Quite a few, actually. Himmler, who shot himself (after poisoning his 6 young children) Rommel and a few who's names escape me.
I think Goering was the only suicide while in Allied Custody. Could be wrong though.
That was Goebbels.
Himmler tried to negotiate with the British, but after escaping to the west and while in British custody, he found there would be no negotiations. He then crunched a cyanide capsule he had smuggled in (in his mouth, as I recall, disguised as dental work).
"...Rommel..."
Too bad General Patton didn't get his way...he wanted to bring Rommel and a few other Germans over to his side and roll east to drive the Russians back to Moscow. And the two of them, with their tank corps, could have done it. And that sorry @$$ Montgomery probably would have joined them after moaning that they couldn't possibly do it without him. (Was Patton's death when his jeep went off the road really an accident?...)
Rommel actually was forced to commit suicide because of his peripheral involvement in the July 20, 1944 assassination attempt on Hitler. He wasn't involved in the attempt itself, but he had had conversations with some of the plotters in France, and wouldn't have been in the least sad to see Hitler go. He had given serious consideration to simply "opening the front" in his area (he commanded Army Group B, a large portion of the German forces in northern France) and letting the Allies sweep east.
In Hitler's paranoia after the attempt, Rommel's name came up, and Hitler sent men to Rommel while he was recuperating from wounds suffered when his staff car was strafed by American fighters. They told him, basically, take this vial of poison we brought with us and your family won't get prosecuted. Otherwise, we take you to a kangaroo "People's Court" trial, you'll be found guilty, and your whole family dies with you. So he took the poison to spare his wife and son. The German public was told he died of a "brain aneurysm" due to his injuries, and he was given a state funeral.

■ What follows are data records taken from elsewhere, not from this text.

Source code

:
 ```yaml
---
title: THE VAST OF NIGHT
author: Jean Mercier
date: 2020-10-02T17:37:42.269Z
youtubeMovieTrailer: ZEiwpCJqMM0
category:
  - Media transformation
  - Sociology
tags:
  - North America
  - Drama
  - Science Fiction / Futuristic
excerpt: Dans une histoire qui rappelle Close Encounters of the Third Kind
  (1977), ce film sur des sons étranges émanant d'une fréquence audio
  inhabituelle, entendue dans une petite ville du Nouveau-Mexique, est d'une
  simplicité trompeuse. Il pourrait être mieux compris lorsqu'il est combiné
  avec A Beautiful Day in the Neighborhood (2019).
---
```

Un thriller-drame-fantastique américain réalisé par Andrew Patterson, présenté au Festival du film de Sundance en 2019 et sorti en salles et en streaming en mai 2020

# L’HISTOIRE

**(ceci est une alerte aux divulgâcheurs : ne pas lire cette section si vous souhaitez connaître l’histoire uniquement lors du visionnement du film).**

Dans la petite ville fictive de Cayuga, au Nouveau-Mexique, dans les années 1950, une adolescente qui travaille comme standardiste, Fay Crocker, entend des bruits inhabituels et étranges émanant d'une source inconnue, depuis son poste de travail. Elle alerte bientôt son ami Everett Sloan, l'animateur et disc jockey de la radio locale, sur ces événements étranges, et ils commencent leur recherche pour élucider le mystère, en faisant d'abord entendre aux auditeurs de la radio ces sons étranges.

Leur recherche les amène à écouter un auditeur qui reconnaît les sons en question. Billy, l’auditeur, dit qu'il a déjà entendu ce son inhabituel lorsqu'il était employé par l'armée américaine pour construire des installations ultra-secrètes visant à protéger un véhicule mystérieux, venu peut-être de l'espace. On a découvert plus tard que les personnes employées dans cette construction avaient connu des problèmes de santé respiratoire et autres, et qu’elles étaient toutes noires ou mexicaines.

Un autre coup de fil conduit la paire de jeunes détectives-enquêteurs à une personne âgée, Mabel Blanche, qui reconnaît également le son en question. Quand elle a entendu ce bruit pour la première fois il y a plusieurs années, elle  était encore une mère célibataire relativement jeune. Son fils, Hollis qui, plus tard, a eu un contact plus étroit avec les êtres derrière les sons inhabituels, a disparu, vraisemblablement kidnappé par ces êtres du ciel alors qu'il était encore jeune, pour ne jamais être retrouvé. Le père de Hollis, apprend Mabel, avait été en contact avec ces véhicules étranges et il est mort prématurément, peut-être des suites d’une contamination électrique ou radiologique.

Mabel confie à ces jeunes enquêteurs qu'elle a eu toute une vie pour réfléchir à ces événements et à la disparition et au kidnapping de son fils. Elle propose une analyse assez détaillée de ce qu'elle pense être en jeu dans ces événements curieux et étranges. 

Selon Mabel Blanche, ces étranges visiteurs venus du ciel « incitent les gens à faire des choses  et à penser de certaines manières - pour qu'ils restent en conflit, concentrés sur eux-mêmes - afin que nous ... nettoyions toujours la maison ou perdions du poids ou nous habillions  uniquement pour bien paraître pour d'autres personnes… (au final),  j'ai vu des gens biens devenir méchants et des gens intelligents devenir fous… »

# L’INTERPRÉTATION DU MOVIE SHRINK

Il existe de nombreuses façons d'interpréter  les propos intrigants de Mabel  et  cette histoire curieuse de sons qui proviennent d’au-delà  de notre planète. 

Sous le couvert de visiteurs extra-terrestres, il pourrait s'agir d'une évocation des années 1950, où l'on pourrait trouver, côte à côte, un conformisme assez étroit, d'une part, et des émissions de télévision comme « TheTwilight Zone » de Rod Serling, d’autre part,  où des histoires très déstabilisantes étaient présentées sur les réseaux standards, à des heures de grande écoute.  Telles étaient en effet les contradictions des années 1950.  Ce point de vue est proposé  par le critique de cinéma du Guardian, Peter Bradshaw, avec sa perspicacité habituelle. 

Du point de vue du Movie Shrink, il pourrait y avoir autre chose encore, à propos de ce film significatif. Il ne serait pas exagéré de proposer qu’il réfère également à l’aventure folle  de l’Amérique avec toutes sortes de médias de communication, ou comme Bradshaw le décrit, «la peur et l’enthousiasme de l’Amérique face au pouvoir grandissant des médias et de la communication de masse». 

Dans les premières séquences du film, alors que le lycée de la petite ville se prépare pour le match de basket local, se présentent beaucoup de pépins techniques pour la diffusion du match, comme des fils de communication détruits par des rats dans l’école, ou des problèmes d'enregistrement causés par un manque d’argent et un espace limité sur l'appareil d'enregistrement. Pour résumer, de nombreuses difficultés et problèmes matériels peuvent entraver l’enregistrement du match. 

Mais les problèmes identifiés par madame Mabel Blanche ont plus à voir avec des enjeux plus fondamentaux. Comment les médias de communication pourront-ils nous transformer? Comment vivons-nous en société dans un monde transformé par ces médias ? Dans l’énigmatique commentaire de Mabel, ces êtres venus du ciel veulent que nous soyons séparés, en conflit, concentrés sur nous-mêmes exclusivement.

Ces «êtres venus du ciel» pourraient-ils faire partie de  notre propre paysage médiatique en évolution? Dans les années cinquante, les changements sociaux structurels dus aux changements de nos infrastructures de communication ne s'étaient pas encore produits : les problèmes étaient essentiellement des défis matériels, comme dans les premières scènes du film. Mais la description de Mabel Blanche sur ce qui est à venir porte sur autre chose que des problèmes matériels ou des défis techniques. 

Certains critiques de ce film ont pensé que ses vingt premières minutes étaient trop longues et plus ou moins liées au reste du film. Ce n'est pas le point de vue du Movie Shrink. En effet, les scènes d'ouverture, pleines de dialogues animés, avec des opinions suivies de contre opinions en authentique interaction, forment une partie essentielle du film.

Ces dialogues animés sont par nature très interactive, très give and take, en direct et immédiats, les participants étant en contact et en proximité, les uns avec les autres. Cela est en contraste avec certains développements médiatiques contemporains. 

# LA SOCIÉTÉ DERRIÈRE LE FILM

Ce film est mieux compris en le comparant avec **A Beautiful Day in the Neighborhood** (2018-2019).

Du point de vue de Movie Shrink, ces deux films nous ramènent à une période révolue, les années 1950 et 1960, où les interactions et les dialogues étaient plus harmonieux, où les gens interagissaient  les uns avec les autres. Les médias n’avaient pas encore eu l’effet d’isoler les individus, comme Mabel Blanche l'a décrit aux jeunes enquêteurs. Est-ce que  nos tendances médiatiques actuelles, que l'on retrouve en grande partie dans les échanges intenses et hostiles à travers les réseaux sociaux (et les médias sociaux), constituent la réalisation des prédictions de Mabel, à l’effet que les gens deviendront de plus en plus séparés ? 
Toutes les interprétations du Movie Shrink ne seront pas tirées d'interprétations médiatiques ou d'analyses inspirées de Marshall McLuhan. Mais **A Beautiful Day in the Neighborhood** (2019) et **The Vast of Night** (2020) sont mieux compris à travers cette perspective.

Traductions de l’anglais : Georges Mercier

It would've been interesting to see if Rommel would have been brought up on war crimes charges post-war, had he lived. Personally, I doubt it. He was very much a professional soldier and there was never any documentation of atrocities committed under or by his command, in France or in North Africa.
}:-)4
Maybe Goebbels, the guy from Berlin. He would have been Reichsfuerer if Hitler hadn't come along. Himmler was assasinated by partisans.
Wasn't it Goebbels who killed his kids?
Irwin Rommel wasn't among Hilter's "Merry Men".
Rommel poisoned himself after he was implicated in an attempt to assassinate Hitler.